The problem - Please return every line of the records below that contains the word "Zobacz".
─── Record excerpts
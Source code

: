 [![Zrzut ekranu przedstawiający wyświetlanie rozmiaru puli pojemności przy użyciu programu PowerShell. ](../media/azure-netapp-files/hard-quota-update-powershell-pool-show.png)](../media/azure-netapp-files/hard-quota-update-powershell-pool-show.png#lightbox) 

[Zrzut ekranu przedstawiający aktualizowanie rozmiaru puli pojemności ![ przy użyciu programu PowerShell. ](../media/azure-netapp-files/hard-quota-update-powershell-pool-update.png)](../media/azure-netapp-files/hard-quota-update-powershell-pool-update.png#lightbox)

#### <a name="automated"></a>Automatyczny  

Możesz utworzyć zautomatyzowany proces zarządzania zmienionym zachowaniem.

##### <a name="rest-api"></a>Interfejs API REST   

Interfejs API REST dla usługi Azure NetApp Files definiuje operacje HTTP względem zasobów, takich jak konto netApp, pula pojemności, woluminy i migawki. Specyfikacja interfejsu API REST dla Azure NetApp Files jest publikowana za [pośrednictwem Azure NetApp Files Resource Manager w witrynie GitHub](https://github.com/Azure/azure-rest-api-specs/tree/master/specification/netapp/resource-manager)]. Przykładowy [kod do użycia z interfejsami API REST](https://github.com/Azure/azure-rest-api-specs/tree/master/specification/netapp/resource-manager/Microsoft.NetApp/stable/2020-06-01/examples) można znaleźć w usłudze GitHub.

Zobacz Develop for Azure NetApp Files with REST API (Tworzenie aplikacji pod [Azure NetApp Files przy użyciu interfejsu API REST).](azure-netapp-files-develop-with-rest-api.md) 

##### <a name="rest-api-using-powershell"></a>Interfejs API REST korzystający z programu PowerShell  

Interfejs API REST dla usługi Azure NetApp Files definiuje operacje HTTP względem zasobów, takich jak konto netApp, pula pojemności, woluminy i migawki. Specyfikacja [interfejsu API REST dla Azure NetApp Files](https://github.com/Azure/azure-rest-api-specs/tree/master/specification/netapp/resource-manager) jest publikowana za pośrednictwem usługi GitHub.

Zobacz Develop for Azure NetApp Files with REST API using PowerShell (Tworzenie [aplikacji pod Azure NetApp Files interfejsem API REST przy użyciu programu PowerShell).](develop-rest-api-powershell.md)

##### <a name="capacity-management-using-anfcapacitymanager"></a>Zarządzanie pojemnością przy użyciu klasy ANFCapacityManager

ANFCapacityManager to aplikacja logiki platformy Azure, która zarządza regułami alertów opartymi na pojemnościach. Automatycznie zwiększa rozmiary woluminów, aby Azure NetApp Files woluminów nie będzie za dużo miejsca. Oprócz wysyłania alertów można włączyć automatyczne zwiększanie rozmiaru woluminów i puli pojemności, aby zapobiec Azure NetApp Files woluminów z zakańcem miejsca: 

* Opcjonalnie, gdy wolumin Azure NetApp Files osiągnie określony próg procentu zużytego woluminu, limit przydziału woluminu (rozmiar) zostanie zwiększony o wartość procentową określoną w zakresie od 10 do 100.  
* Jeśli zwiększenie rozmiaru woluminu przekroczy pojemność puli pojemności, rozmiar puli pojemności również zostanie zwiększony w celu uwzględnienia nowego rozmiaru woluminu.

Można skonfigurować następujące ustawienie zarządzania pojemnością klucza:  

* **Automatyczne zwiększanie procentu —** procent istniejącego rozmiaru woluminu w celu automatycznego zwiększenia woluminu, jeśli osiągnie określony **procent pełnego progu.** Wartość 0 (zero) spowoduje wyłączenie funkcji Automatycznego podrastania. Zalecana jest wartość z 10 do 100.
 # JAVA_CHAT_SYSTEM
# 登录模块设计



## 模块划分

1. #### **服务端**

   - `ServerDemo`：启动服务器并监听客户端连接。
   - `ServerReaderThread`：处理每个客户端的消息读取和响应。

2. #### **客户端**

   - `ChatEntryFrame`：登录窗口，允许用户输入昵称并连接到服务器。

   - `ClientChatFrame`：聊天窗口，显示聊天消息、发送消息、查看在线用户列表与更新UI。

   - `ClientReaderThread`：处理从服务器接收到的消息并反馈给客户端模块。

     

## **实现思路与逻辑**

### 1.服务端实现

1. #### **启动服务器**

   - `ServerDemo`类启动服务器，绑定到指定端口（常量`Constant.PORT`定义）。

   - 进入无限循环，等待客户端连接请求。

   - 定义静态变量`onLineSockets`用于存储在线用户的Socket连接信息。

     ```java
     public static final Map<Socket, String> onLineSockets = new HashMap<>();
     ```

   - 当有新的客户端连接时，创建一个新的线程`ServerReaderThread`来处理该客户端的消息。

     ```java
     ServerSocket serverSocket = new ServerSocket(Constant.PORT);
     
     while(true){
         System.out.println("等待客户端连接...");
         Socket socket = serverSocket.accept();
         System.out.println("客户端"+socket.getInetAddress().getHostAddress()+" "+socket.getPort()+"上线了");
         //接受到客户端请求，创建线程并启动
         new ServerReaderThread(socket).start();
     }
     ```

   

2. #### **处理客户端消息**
──────
Task output -
Zobacz Develop for Azure NetApp Files with REST API (Tworzenie aplikacji pod [Azure NetApp Files przy użyciu interfejsu API REST).](azure-netapp-files-develop-with-rest-api.md) 
Zobacz Develop for Azure NetApp Files with REST API using PowerShell (Tworzenie [aplikacji pod Azure NetApp Files interfejsem API REST przy użyciu programu PowerShell).](develop-rest-api-powershell.md)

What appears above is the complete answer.